The RBA raised the cash rate to 4.75 per cent at its November board meeting.
Despite the record high terms of trade this year, the RBA has maintained its inflation target range of 2.5 per cent for 2011.
The consumer price index was 2.8 per cent in the year to the end of September.
Quizzed about whether the RBA had any means, other than monetary policy, to tighten spending without inflicting too much pain on vulnerable sections of the population, Mr Stevens said: “I don’t have another tool and it’s really up to other arms of policy to help manage these regional differences.”
He said the November rate rise was a pre-emptive decision and admitted that in the past the RBA had sometimes taken too long to raise the cash rate.
The central bank was now dealing with a “once or twice in 100 year” commodity boom, he said.
“We will probably move a little bit earlier than the moment when it’s clear that we have to,” he said.
“There is some risk that you do things you don’t need to do.” All major banks lifted their rates by a higher amount than the RBA this month after the most recent 0.25 per cent increase in the cash rate.
But Mr Stevens said borrowers were not paying “seriously higher interest rates than they should be” in the current economic environment. “I don’t think they are, because we’ve pretty much offset the change in the margins,” Mr Stevens told the committee.
Exports to China and India, where growth was running at around 10 per cent, were likely to play the biggest role in the years ahead, he said.

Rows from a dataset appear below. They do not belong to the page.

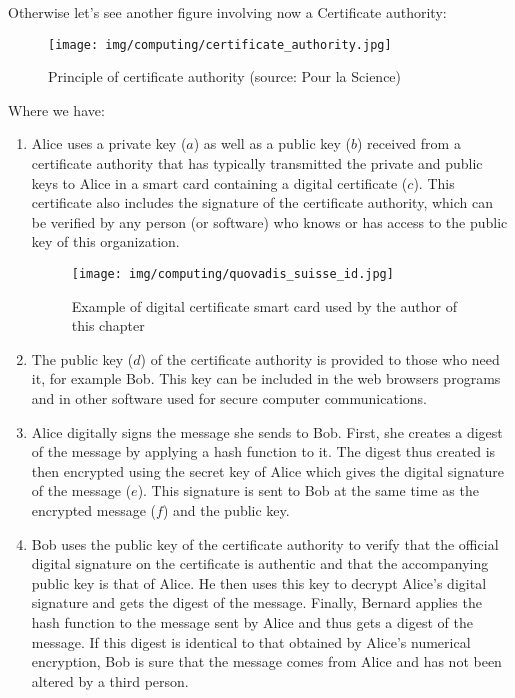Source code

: 	Otherwise let's see another figure involving now a Certificate authority:
	\begin{figure}[H]
		\centering
		\texttt{[image: img/computing/certificate\_authority.jpg]}
		\caption[Principle of certificate authority]{Principle of certificate authority (source: Pour la Science)}
	\end{figure}
	Where we have:
	\begin{enumerate}
		\item Alice uses a private key ($a$) as well as a public key ($b$) received from a certificate authority that has typically transmitted the private and public keys to Alice in a smart card containing a digital certificate ($c$). This certificate also includes the signature of the certificate authority, which can be verified by any person (or software) who knows or has access to the public key of this organization.
		\begin{figure}[H]
		\centering
		\texttt{[image: img/computing/quovadis\_suisse\_id.jpg]}
		\caption[]{Example of digital certificate smart card used by the author of this chapter}
	\end{figure}
		
		\item The public key ($d$) of the certificate authority is provided to those who need it, for example Bob. This key can be included in the web browsers programs and in other software used for secure computer communications.
		
		\item Alice digitally signs the message she sends to Bob. First, she creates a digest of the message by applying a hash function to it. The digest thus created is then encrypted using the secret key of Alice which gives the digital signature of the message ($e$). This signature is sent to Bob at the same time as the encrypted message ($f$) and the public key.
		
		\item Bob uses the public key of the certificate authority to verify that the official digital signature on the certificate is authentic and that the accompanying public key is that of Alice. He then uses this key to decrypt Alice's digital signature and gets the digest of the message. Finally, Bernard applies the hash function to the message sent by Alice and thus gets a digest of the message. If this digest is identical to that obtained by Alice's numerical encryption, Bob is sure that the message comes from Alice and has not been altered by a third person.
	\end{enumerate}
	
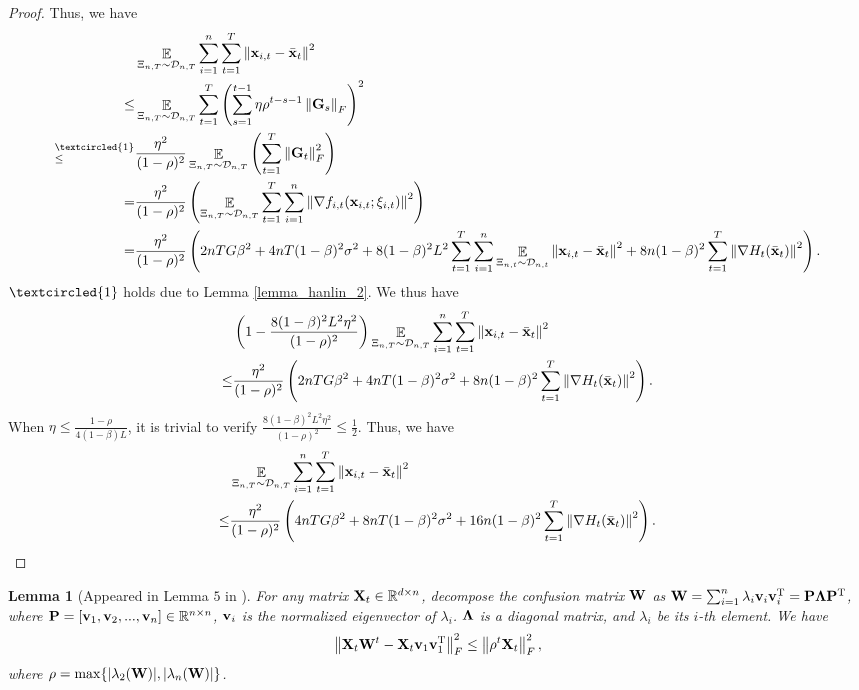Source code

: \documentclass{article}
\newtheorem{Lemma}{\bf{Lemma}}
\begin{document}
\begin{proof}
Thus, we  have
\begin{align}
\nonumber
& \EE_{ \Xi_{n,T} \sim \Dcal_{n,T} } \sum_{i=1}^n\sum_{t=1}^T \lrnorm{\x_{i,t} - \bar{\x}_t}^2  \\ \nonumber 
\le & \EE_{ \Xi_{n,T} \sim \Dcal_{n,T} } \sum_{t=1}^T \lrincir{ \sum_{s=1}^{t-1} \eta \rho^{t-s-1} \lrnorm{\G_s}_F}^2  \\ \nonumber
\refabovecir{\le}{\textcircled{1}} & \frac{\eta^2}{(1-\rho)^2} \EE_{ \Xi_{n,T} \sim \Dcal_{n,T} } \lrincir{  \sum_{t=1}^T \lrnorm{\G_t}_F^2 } \\ \nonumber
= & \frac{\eta^2}{(1-\rho)^2} \lrincir{ \EE_{ \Xi_{n,T} \sim \Dcal_{n,T} } \sum_{t=1}^T \sum_{i=1}^n  \lrnorm{\nabla f_{i,t}(\x_{i,t}; \xi_{i,t})}^2 } \\ \nonumber
= & \frac{\eta^2}{(1-\rho)^2} \lrincir{ 2nTG\beta^2  +  4nT(1-\beta)^2 \sigma^2 +  8(1-\beta)^2 L^2 \sum_{t=1}^T \sum_{i=1}^n \EE_{ \Xi_{n,t} \sim \Dcal_{n,t} }\lrnorm{ \x_{i,t} - \bar{\x}_t }^2 + 8n(1-\beta)^2 \sum_{t=1}^T \lrnorm{\nabla H_t(\bar{\x}_t)}^2 }.
\end{align} $\textcircled{1}$ holds due to Lemma \ref{lemma_hanlin_2}. 
We thus have
\begin{align}
\nonumber
& \left(  1 - \frac{8(1-\beta)^2L^2\eta^2}{(1-\rho)^2}  \right)\mathop{\mathbb{E}}_{ \Xi_{n,T} \sim \mathcal{D}_{n,T} } \sum_{i=1}^n\sum_{t=1}^T \left\lVert{\bf x}_{i,t} - \bar{{\bf x}}_t\right\rVert^2 \\ \nonumber 
\le & \frac{\eta^2}{(1-\rho)^2} \left(  2nTG\beta^2  +  4nT(1-\beta)^2 \sigma^2 + 8n(1-\beta)^2 \sum_{t=1}^T \left\lVert\nabla H_t(\bar{{\bf x}}_t)\right\rVert^2  \right).
\end{align} When $\eta \le \frac{1-\rho}{4(1-\beta)L}$, it is trivial to verify $\frac{8(1-\beta)^2L^2\eta^2}{(1-\rho)^2} \le \frac{1}{2}$. Thus, we have
\begin{align}
\nonumber
& \mathop{\mathbb{E}}_{ \Xi_{n,T} \sim \mathcal{D}_{n,T} } \sum_{i=1}^n\sum_{t=1}^T \left\lVert{\bf x}_{i,t} - \bar{{\bf x}}_t\right\rVert^2 \\ \nonumber 
\le & \frac{\eta^2}{(1-\rho)^2} \left(  4nTG\beta^2  +  8nT(1-\beta)^2 \sigma^2 + 16n(1-\beta)^2 \sum_{t=1}^T \left\lVert\nabla H_t(\bar{{\bf x}}_t)\right\rVert^2  \right).
\end{align}



\end{proof}








\begin{Lemma}[Appeared in Lemma $5$ in \citep{Tang:2018un}]
\label{lemma_hanlin_1}
For any matrix ${\bf X}_t\in\mathbb{R}^{d\times n}$, decompose the confusion matrix ${\bf W}$ as ${\bf W} = \sum_{i=1}^n \lambda_i {\bf v}_i {\bf v}_i^{\rm T} = {\bf P} \mathbf{\Lambda} {\bf P}^{\rm T}$, where ${\bf P} = [{\bf v}_1, {\bf v}_2, ..., {\bf v}_n]\in\mathbb{R}^{n\times n}$, ${\bf v}_i$ is the normalized eigenvector of $\lambda_i$. $\mathbf{\Lambda}$ is a diagonal matrix, and $\lambda_i$ be its $i$-th element. We have
\begin{align}
\nonumber
\left\lVert{\bf X}_t {\bf W}^t - {\bf X}_t {\bf v}_1 {\bf v}_1^{\rm T} \right\rVert_F^2 \le \left\lVert\rho^t {\bf X}_t\right\rVert_F^2, 
\end{align} where  $\rho = \max \{| \lambda_2({\bf W}) |, | \lambda_n({\bf W}) |\}$. 

\end{Lemma}
\end{document}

“But looking further ahead, in an economy with reasonably modest amounts of spare capacity, the terms of trade near an all-time high and the likely need to accommodate the largest resource-sector investment expansion in a century, it is pretty clear that the medium-term risks on inflation lie in the direction of it being too high, rather than too low,” the central bank governor said.
The Reserve Bank has an inflation target of two to three per cent. Given the increase in bank loan rates to a level higher than the RBA, monetary policy settings are “a bit above normal” now, he said.
“And that’s appropriate for the circumstances we think the economy is going to face.”